6, adjust the number of file descriptors, process and file opening will consume the file descriptor.
[Email protected] ~]# ulimit-n##System default 1024
1024

[Email protected] ~]# Ulimit-shn 65535##Temporary settings
[Email protected] ~]# ulimit-n##Current Shell in effect
65535

[Email protected] ~]# vim/etc/security/limits.conf##Permanent effect
* Soft Nofile 65535
* Hard Nofile 65535

7. Periodically clean up the junk files in the Mail directory to prevent inodes nodes from being filled.

8, streamline and maintain the necessary start-up services, such as: Crond, sshd, Rsyslog, iptables, Network, Sysstat.
Method One:
[[email protected] ~]# for name in ' Chkconfig--list | grep 3:on | awk ' {print '} ' | Grep-ev "Sshd|crond|iptables|network|rsyslog|sshd|sysstat" ';d o chkconfig $name off;done

Method Two:
[Email protected] ~]# Chkconfig--list | grep 3:on | awk ' {print '} ' | Grep-ev "Sshd|crond|iptables|network|rsyslog|sshd|sysstat" | Sed-r ' s# (. *) #chkconfig \1 off#g ' | Bash

Method Three:
[Email protected] ~]# Chkconfig--list | grep 3:on | awk ' {print '} ' | Grep-ev "Crond|iptables|network|rsyslog|sshd|sysstat" | awk ' {print ' chkconfig "" "\" "" "Off"} ' | Bash

9, Linux kernel parameter optimization

[[email protected] ~]# vim/etc/sysctl.conf
Net.ipv4.tcp_syn_retries = 1
Net.ipv4.tcp_synack_retries = 1
Net.ipv4.tcp_keepalive_time = 600
Net.ipv4.tcp_keepalive_probes = 3
NET.IPV4.TCP_KEEPALIVE_INTVL =15
Net.ipv4.tcp_retries2 = 5
Net.ipv4.tcp_fin_timeout = 2
Net.ipv4.tcp_max_tw_buckets = 36000
Net.ipv4.tcp_tw_recycle = 1
Net.ipv4.tcp_tw_reuse = 1
Net.ipv4.tcp_max_orphans = 32768
Net.ipv4.tcp_syncookies = 1
Net.ipv4.tcp_max_syn_backlog = 16384
Net.ipv4.tcp_wmem = 8192 131072 16777216
Net.ipv4.tcp_rmem = 32768 131072 16777216
Net.ipv4.tcp_mem = 786432 1048576 1572864
Net.ipv4.ip_local_port_range = 1024 65000
Net.ipv4.ip_conntrack_max = 65536
net.ipv4.netfilter.ip_conntrack_max=65536
net.ipv4.netfilter.ip_conntrack_tcp_timeout_established=180
Net.core.somaxconn = 16384
Net.core.netdev_max_backlog = 16384
[[email protected] ~]# sysctl-p # #立即生效

10, change the character set to support Chinese, but it is recommended to use the English character set, to prevent garbled.
Server-side:
[Email protected] ~]# export LANG=ZH_CN. UTF-8 # # temporary entry into force
[Email protected] ~]# sed-i ' S#en_us.
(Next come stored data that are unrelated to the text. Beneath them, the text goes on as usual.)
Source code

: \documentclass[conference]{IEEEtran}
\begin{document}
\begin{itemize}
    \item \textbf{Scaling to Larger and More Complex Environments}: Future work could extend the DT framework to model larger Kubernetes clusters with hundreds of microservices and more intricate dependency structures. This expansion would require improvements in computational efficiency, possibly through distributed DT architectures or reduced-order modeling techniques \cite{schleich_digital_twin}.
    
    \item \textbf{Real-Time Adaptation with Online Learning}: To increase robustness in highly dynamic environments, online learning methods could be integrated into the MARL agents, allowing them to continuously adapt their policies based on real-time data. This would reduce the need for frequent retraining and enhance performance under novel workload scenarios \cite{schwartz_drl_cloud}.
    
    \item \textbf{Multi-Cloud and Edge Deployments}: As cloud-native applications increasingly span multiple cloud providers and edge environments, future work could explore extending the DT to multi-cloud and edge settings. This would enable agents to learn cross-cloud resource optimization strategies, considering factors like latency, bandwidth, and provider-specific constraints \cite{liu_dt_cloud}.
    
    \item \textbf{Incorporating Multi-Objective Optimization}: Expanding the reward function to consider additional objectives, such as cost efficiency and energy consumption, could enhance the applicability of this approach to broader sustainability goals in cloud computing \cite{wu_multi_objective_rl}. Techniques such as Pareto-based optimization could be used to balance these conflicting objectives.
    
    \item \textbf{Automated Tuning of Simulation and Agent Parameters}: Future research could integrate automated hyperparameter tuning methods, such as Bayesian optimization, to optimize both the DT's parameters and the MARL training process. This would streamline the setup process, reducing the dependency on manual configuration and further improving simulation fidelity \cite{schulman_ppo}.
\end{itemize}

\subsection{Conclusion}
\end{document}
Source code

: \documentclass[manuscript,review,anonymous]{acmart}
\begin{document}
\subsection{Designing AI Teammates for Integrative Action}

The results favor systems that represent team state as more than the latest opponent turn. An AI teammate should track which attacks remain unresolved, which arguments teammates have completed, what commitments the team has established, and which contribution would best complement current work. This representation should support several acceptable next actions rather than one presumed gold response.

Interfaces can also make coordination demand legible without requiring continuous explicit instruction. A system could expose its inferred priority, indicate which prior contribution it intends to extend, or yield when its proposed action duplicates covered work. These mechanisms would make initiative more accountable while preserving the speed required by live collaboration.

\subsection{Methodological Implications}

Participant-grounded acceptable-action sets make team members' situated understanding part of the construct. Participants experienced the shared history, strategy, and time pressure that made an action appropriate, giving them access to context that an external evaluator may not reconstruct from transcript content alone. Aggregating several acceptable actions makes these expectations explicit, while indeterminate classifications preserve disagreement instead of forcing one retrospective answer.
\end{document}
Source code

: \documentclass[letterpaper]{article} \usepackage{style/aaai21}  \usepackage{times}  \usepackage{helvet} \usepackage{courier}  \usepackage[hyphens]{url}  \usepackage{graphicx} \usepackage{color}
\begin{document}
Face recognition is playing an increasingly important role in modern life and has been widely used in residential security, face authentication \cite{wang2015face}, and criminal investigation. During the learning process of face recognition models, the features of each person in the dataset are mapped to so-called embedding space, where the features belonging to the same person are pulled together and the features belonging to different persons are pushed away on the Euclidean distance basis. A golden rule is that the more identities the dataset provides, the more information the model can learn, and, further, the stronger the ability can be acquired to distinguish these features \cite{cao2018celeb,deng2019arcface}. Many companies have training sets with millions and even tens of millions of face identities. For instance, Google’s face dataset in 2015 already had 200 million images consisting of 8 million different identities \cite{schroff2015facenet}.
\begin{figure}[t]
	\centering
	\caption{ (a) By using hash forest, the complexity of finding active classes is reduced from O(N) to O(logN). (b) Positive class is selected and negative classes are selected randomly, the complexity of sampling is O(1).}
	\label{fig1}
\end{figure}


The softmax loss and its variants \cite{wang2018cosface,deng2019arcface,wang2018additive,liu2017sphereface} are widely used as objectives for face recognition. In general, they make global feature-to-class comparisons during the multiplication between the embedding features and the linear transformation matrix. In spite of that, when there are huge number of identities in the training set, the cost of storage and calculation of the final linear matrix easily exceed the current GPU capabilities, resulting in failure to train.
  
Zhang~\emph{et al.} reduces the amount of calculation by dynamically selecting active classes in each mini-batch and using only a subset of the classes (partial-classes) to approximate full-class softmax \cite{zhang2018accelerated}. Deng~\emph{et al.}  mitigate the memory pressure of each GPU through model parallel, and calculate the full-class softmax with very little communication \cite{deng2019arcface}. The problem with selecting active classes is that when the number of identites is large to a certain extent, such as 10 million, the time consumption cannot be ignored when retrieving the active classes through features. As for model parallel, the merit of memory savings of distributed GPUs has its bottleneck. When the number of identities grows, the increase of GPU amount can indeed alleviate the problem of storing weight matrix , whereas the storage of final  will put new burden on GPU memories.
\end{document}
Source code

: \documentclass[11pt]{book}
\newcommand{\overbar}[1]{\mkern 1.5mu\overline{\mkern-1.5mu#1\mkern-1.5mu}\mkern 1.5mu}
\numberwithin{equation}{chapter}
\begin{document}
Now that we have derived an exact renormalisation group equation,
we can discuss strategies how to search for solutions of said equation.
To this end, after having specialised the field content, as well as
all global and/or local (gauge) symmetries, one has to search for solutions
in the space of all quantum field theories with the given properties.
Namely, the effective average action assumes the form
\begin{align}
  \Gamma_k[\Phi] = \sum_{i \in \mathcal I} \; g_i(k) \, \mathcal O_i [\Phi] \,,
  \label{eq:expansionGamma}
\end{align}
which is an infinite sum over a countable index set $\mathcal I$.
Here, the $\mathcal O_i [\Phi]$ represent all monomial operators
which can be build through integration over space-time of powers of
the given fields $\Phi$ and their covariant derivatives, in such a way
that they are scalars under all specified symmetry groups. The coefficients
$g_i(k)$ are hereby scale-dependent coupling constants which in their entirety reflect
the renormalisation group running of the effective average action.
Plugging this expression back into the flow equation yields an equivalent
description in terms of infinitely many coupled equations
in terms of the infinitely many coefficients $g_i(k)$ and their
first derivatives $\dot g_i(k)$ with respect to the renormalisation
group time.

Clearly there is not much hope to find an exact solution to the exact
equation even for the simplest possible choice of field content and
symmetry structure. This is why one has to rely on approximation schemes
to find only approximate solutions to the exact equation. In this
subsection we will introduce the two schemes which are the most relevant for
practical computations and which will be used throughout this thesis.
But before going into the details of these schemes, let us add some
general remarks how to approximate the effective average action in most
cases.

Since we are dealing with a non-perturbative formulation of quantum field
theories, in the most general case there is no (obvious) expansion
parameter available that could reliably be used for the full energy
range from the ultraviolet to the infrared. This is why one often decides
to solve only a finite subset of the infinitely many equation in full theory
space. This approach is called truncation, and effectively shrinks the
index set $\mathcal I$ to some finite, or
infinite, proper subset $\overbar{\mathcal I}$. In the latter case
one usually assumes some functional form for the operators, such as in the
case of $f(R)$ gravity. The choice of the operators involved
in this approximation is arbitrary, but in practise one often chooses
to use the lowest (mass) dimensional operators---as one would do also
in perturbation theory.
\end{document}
Utf-8#zh_cn. Utf-8#g '/etc/sysconfig/i18n # # Perpetual effect
[[email protected] ~]# source/etc/sysconfig/i18n # # no reboot effective

Client:
Session Options---appearance--character encoding selection UTF-8
650) this.width=650; "src=" Http://s4.51cto.com/wyfs02/M01/76/D4/wKioL1ZdUhjBCtUqAAIMc4HaTMc096.jpg "title=" QQ picture 20151201155148.jpg "alt=" Wkiol1zduhjbctuqaaimc4hatmc096.jpg "/>

11, lock the key system files, such as:/etc/passwd,/etc/shadow,/etc/group,/etc/gshadow.
[Email protected] ~]# chattr +i/etc/passwd
[Email protected] ~]# chattr +i/etc/shadow
[Email protected] ~]# chattr +i/etc/group
[Email protected] ~]# chattr +i/etc/gshadow
[Email protected] ~]# LSATTR/ETC/PASSWD##View file properties
----I--------e-/etc/passwd
[Email protected] ~]# Lsattr/etc/shadow
----I--------e-/etc/shadow
[Email protected] ~]# Lsattr/etc/group
----I--------e-/etc/group
[Email protected] ~]# Lsattr/etc/gshadow
----I--------e-/etc/gshadow

12, empty/etc/issue,/etc/issue.net, remove the system and kernel version login information.
[Email protected] ~]# >/etc/issue.net
[[email protected] ~]# echo "This server for test" >/ETC/MOTD

Last Login:mon-05:04:13 from 192.168.1.104
This server for test
[Email protected] ~]#

13. Clear the redundant system virtual account.

14. Set the Grub menu password.
[Email protected] ~]#/sbin/grub-md5-crypt
Password:##Password Axbc1kof
Retype Password:
$1$5yv9p$tu. Bckbxwer.rvc/kvkfh1
[Email protected] ~]# vim/boot/grub/grub.conf
Default=0
Timeout=5
Splashimage= (hd0,0)/grub/splash.xpm.gz
Password--md5 $1$5yv9p$tu. Bckbxwer.rvc/kvkfh1
Hiddenmenu
Title CentOS (2.6.32-358.el6.x86_64)
Root (hd0,0)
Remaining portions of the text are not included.